2012-09-26 06:29:20.094 CDT,,,13904,,5062e710.3650,1,,2012-09-26
06:29:20 CDT,,0,LOG,00000,"database system was interrupted while in
recovery at log time 2012-09-25 09:33:28 CDT",,"If this has occurred
more than once some data might be corrupted and you might need to
choose an earlier recovery target.",,,,,,,""
2012-09-26 06:29:20.094 CDT,,,13904,,5062e710.3650,2,,2012-09-26
06:29:20 CDT,,0,LOG,00000,"creating missing WAL directory
""pg_xlog/archive_status""",,,,,,,,,""
2012-09-26 06:29:20.117 CDT,,,13904,,5062e710.3650,3,,2012-09-26
06:29:20 CDT,,0,LOG,00000,"starting archive recovery",,,,,,,,,""

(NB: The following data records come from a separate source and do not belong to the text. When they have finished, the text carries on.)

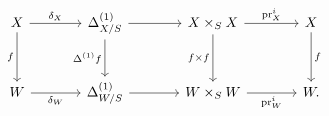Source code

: \[
\begin{tikzcd}[column sep=large,row sep=large]
  X
    \arrow[r,"\delta_X"]
    \arrow[d,"f"']
  &
  \Delta^{(1)}_{X/S}
    \arrow[r]
    \arrow[d,"\Delta^{(1)}f"']
  &
  X\times_S X
    \arrow[r,"\operatorname{pr}_X^i"]
    \arrow[d,"f\times f"']
  &
  X
    \arrow[d,"f"]
  \\
  W
    \arrow[r,"\delta_W"']
  &
  \Delta^{(1)}_{W/S}
    \arrow[r]
  &
  W\times_S W
    \arrow[r,"\operatorname{pr}_W^i"']
  &
  W.
\end{tikzcd}
\]
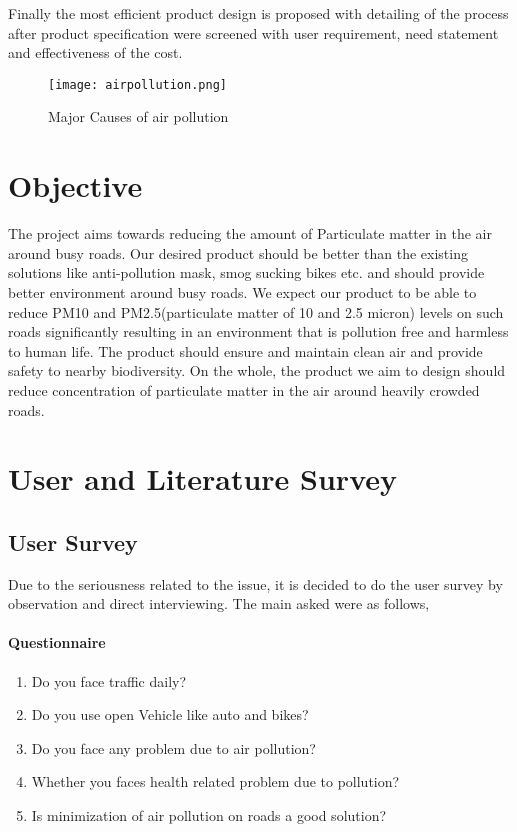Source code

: \documentclass[12pt]{article}
\begin{document}
Finally the most efficient product design is proposed with detailing of the process after product specification were screened with user requirement, need statement and effectiveness of the cost. \\

\begin{figure}[!htb]
\centering
\texttt{[image: airpollution.png]}
\caption{\label{fig:}Major Causes of air pollution}
\end{figure}

\newpage

\section{Objective}

\label{sec:examples}

The project aims towards reducing the amount of Particulate matter in the air around busy roads. Our desired product should be better than the existing solutions like anti-pollution mask, smog sucking bikes etc. and should provide better environment around busy roads. We expect our product to be able to reduce PM10 and PM2.5(particulate matter of 10 and 2.5 micron) levels on such roads significantly resulting in an environment that is pollution free and harmless to human life. The product should ensure and maintain clean air and provide safety to nearby biodiversity. On the whole, the product we aim to design should reduce concentration of particulate matter in the air around heavily crowded roads.

\newpage

\section{User and Literature Survey}

\subsection{User Survey}

Due to the seriousness related to the issue, it is decided to do the user survey by observation and direct interviewing. The main asked were as follows, 

\paragraph{Questionnaire}
\begin{enumerate}
\item Do you face traffic daily?
\item Do you use open Vehicle like auto and bikes?
\item Do you face any problem due to air pollution?
\item Whether you faces health related problem due to pollution?\item Is minimization of air pollution on roads a good solution?
\end{enumerate}
\end{document}
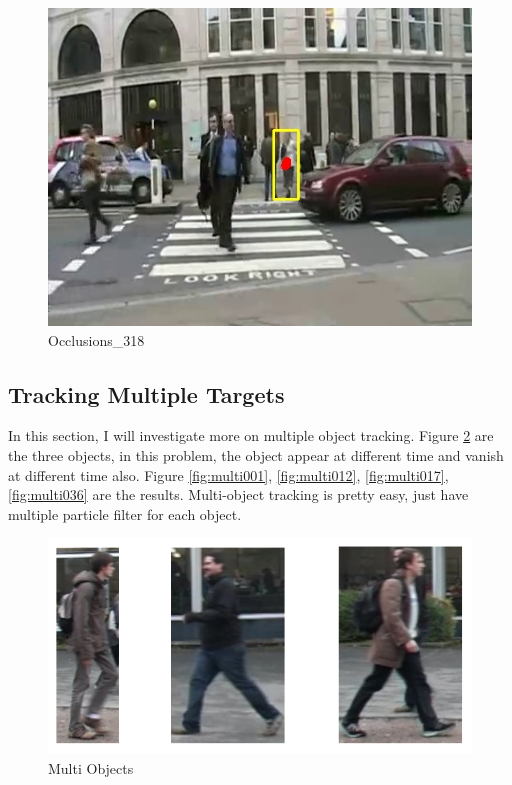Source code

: \documentclass[10pt, conference, compsocconf]{IEEEtran}
\begin{document}
\begin{figure}[H]
	\centering
	\includegraphics[scale = 0.50]{image/p3/318.jpg}
	\caption{Occlusions\_318}
	\label{fig:p3_318}
\end{figure}

\subsection{Tracking Multiple Targets}
In this section, I will investigate more on multiple object tracking. Figure \ref{fig:multi} are the three objects, in this problem, the object appear at different time and vanish at different time also. Figure \ref{fig:multi001}, \ref{fig:multi012}, \ref{fig:multi017}, \ref{fig:multi036} are the results. Multi-object tracking is pretty easy, just have multiple particle filter for each object.  
\begin{figure}[H]
	\centering
	\includegraphics[scale = 0.30]{image/multi.png}
	\caption{Multi Objects}
	\label{fig:multi}
\end{figure}
\end{document}
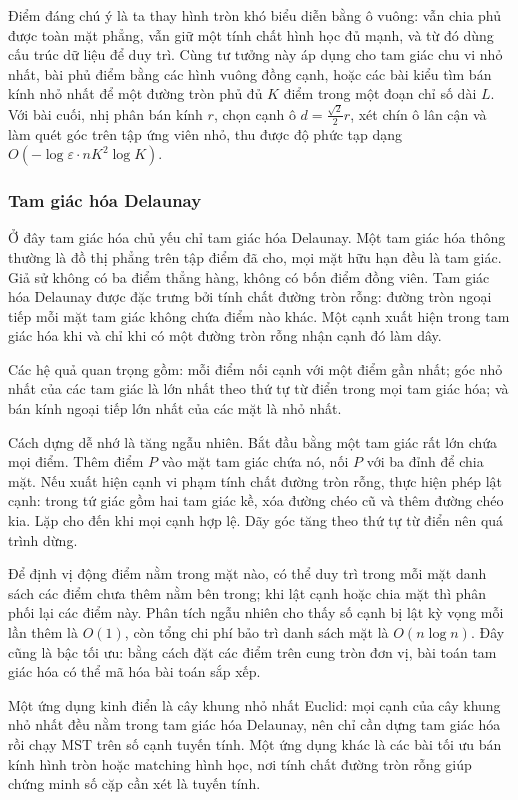 \documentclass[11pt]{article}
\begin{document}
Điểm đáng chú ý là ta thay hình tròn khó biểu diễn bằng ô vuông: vẫn chia phủ
được toàn mặt phẳng, vẫn giữ một tính chất hình học đủ mạnh, và từ đó dùng cấu
trúc dữ liệu để duy trì. Cùng tư tưởng này áp dụng cho tam giác chu vi nhỏ
nhất, bài phủ điểm bằng các hình vuông đồng cạnh, hoặc các bài kiểu tìm bán
kính nhỏ nhất để một đường tròn phủ đủ $K$ điểm trong một đoạn chỉ số dài $L$.
Với bài cuối, nhị phân bán kính $r$, chọn cạnh ô $d=\frac{\sqrt2}{2}r$, xét chín
ô lân cận và làm quét góc trên tập ứng viên nhỏ, thu được độ phức tạp dạng
$O(-\log\varepsilon\cdot nK^2\log K)$.

\subsubsection{Tam giác hóa Delaunay}

Ở đây tam giác hóa chủ yếu chỉ tam giác hóa Delaunay. Một tam giác hóa thông
thường là đồ thị phẳng trên tập điểm đã cho, mọi mặt hữu hạn đều là tam giác.
Giả sử không có ba điểm thẳng hàng, không có bốn điểm đồng viên. Tam giác hóa
Delaunay được đặc trưng bởi tính chất đường tròn rỗng: đường tròn ngoại tiếp
mỗi mặt tam giác không chứa điểm nào khác. Một cạnh xuất hiện trong tam giác hóa
khi và chỉ khi có một đường tròn rỗng nhận cạnh đó làm dây.

Các hệ quả quan trọng gồm: mỗi điểm nối cạnh với một điểm gần nhất; góc nhỏ
nhất của các tam giác là lớn nhất theo thứ tự từ điển trong mọi tam giác hóa;
và bán kính ngoại tiếp lớn nhất của các mặt là nhỏ nhất.

Cách dựng dễ nhớ là tăng ngẫu nhiên. Bắt đầu bằng một tam giác rất lớn chứa mọi
điểm. Thêm điểm $P$ vào mặt tam giác chứa nó, nối $P$ với ba đỉnh để chia mặt.
Nếu xuất hiện cạnh vi phạm tính chất đường tròn rỗng, thực hiện phép lật cạnh:
trong tứ giác gồm hai tam giác kề, xóa đường chéo cũ và thêm đường chéo kia.
Lặp cho đến khi mọi cạnh hợp lệ. Dãy góc tăng theo thứ tự từ điển nên quá trình
dừng.

Để định vị động điểm nằm trong mặt nào, có thể duy trì trong mỗi mặt danh sách
các điểm chưa thêm nằm bên trong; khi lật cạnh hoặc chia mặt thì phân phối lại
các điểm này. Phân tích ngẫu nhiên cho thấy số cạnh bị lật kỳ vọng mỗi lần thêm
là $O(1)$, còn tổng chi phí bảo trì danh sách mặt là $O(n\log n)$. Đây cũng là
bậc tối ưu: bằng cách đặt các điểm trên cung tròn đơn vị, bài toán tam giác hóa
có thể mã hóa bài toán sắp xếp.

Một ứng dụng kinh điển là cây khung nhỏ nhất Euclid: mọi cạnh của cây khung nhỏ
nhất đều nằm trong tam giác hóa Delaunay, nên chỉ cần dựng tam giác hóa rồi chạy
MST trên số cạnh tuyến tính. Một ứng dụng khác là các bài tối ưu bán kính hình
tròn hoặc matching hình học, nơi tính chất đường tròn rỗng giúp chứng minh số
cặp cần xét là tuyến tính.
\end{document}
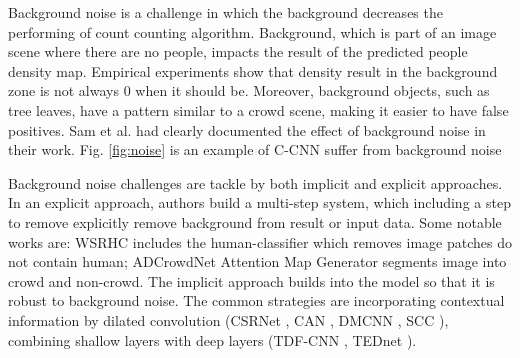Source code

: Background noise is a challenge in which the background
decreases the performing of count counting algorithm.
Background, which is part of an image scene where there are
no people, impacts the result of the predicted people density
map. Empirical experiments show that density result in the
background zone is not always 0 when it should be. Moreover,
background objects, such as tree leaves, have a pattern similar
to a crowd scene, making it easier to have false positives. Sam et
al. \cite{DBLPconfaaaiSamB18} had clearly documented the effect of background noise in
their work. Fig. \ref{fig:noise} is an example of C-CNN \cite{9053780} suffer from background noise

Background noise challenges are tackle by both implicit and explicit approaches. In an explicit approach, authors build a multi-step system, which including a step to remove explicitly remove background from result or input data. Some notable works are: WSRHC \cite{10.1145/3287921.3287980} includes the human-classifier which removes image patches do not contain human; ADCrowdNet \cite{liu2019adcrowdnet} Attention Map Generator segments image into crowd and non-crowd. The implicit approach builds into the model so that it is robust to background noise. The common strategies are incorporating contextual information by dilated convolution (CSRNet \cite{li2018csrnet}, CAN \cite{liu2019context}, DMCNN \cite{zhang2019crowd}, SCC \cite{9023874}), combining shallow layers with deep layers (TDF-CNN \cite{DBLPconfaaaiSamB18}, TEDnet \cite{jiang2019crowd}).


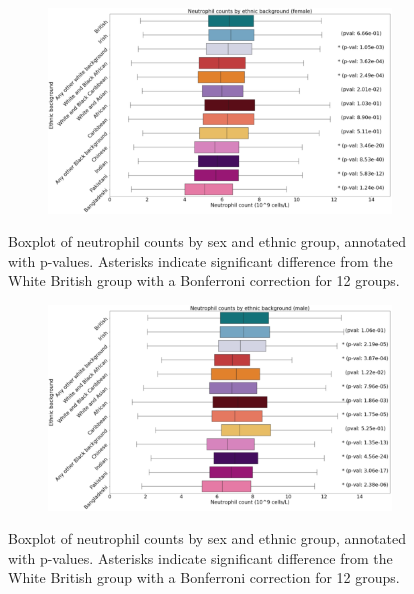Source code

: \documentclass[12pt]{pnas-new}
\begin{document}
\begin{figure}
    \centering
    \begin{subfigure}{\textwidth}
    \includegraphics[width=\textwidth]{images/female_neutrophil_boxplot_annotated.pdf}
    \end{subfigure}
    \caption{Boxplot of neutrophil counts by sex and ethnic group, annotated with p-values. Asterisks indicate significant difference from the White British group with a Bonferroni correction for 12 groups.}
    \label{fig:supp_box_neutrophill_f}
\end{figure}

\begin{figure}
    \centering
    \begin{subfigure}{\textwidth}
    \includegraphics[width=\textwidth]{images/male_neutrophil_boxplot_annotated.pdf}
    \end{subfigure}
    \caption{Boxplot of neutrophil counts by sex and ethnic group, annotated with p-values. Asterisks indicate significant difference from the White British group with a Bonferroni correction for 12 groups.}
    \label{fig:supp_box_neutrophill_m}
\end{figure}
\end{document}
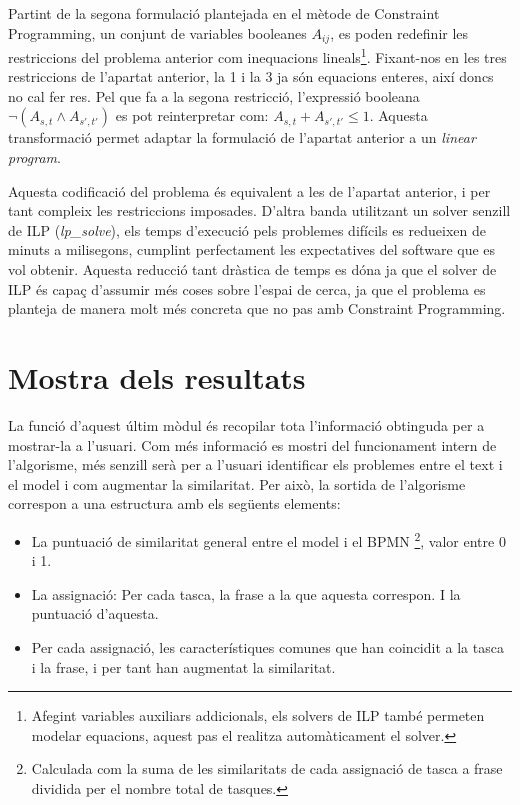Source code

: Partint de la segona formulació plantejada en el mètode de Constraint Programming, un conjunt de variables booleanes $A_{ij}$, es poden redefinir les restriccions del problema anterior com inequacions lineals\footnote{Afegint variables auxiliars addicionals, els solvers de ILP també permeten modelar equacions, aquest pas el realitza automàticament el solver.}. Fixant-nos en les tres restriccions de l'apartat anterior, la 1 i la 3 ja són equacions enteres, així doncs no cal fer res. Pel que fa a la segona restricció, l'expressió booleana $\lnot (A_{s,t} \land A_{s',t'})$ es pot reinterpretar com: $A_{s,t} + A_{s',t'} \leq 1$. Aquesta transformació permet adaptar la formulació de l'apartat anterior a un \emph{linear program}.

Aquesta codificació del problema és equivalent a les de l'apartat anterior, i per tant compleix les restriccions imposades. D'altra banda utilitzant un solver senzill de ILP (\emph{lp\_solve}), els temps d'execució pels problemes difícils es redueixen de minuts a milisegons, cumplint perfectament les expectatives del software que es vol obtenir. Aquesta reducció tant dràstica de temps es dóna ja que el solver de ILP és capaç d'assumir més coses sobre l'espai de cerca, ja que el problema es planteja de manera molt més concreta que no pas amb Constraint Programming.

\section{Mostra dels resultats}
\label{sec:implementacio-resultats}

La funció d'aquest últim mòdul és recopilar tota l'informació obtinguda per a mostrar-la a l'usuari. Com més informació es mostri del funcionament intern de l'algorisme, més senzill serà per a l'usuari identificar els problemes entre el text i el model i com augmentar la similaritat. Per això, la sortida de l'algorisme correspon a una estructura amb els següents elements:

\begin{itemize}
    \item La puntuació de similaritat general entre el model i el BPMN \footnote{Calculada com la suma de les similaritats de cada assignació de tasca a frase dividida per el nombre total de tasques.}, valor entre 0 i 1.
    \item La assignació: Per cada tasca, la frase a la que aquesta correspon. I la puntuació d'aquesta.
    \item Per cada assignació, les característiques comunes que han coincidit a la tasca i la frase, i per tant han augmentat la similaritat.
\end{itemize}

2012-09-26 06:29:20.361 CDT,,,13904,,5062e710.3650,4,,2012-09-26
06:29:20 CDT,,0,LOG,00000,"restored log file
""000000010000074D000000EE"" from archive",,,,,,,,,""
2012-09-26 06:29:20.498 CDT,,,13904,,5062e710.3650,5,,2012-09-26
06:29:20 CDT,,0,LOG,00000,"restored log file
""000000010000074D000000E2"" from archive",,,,,,,,,""
2012-09-26 06:29:20.498 CDT,,,13904,,5062e710.3650,6,,2012-09-26
06:29:20 CDT,,0,PANIC,XX000,"unexpected pageaddr 74D/7C000000 in log
file 1869, segment 226, offset 0",,,,,,,,,""
2012-09-26 06:29:20.499 CDT,,,13902,,5062e70f.364e,1,,2012-09-26
06:29:19 CDT,,0,LOG,00000,"startup process (PID 13904) was terminated
by signal 6: Aborted",,,,,,,,,""
2012-09-26 06:29:20.499 CDT,,,13902,,5062e70f.364e,2,,2012-09-26
06:29:19 CDT,,0,LOG,00000,"terminating any other active server
processes",,,,,,,,,""

Two WAL files are read in, choking on the third. Is it a corrupt WAL file?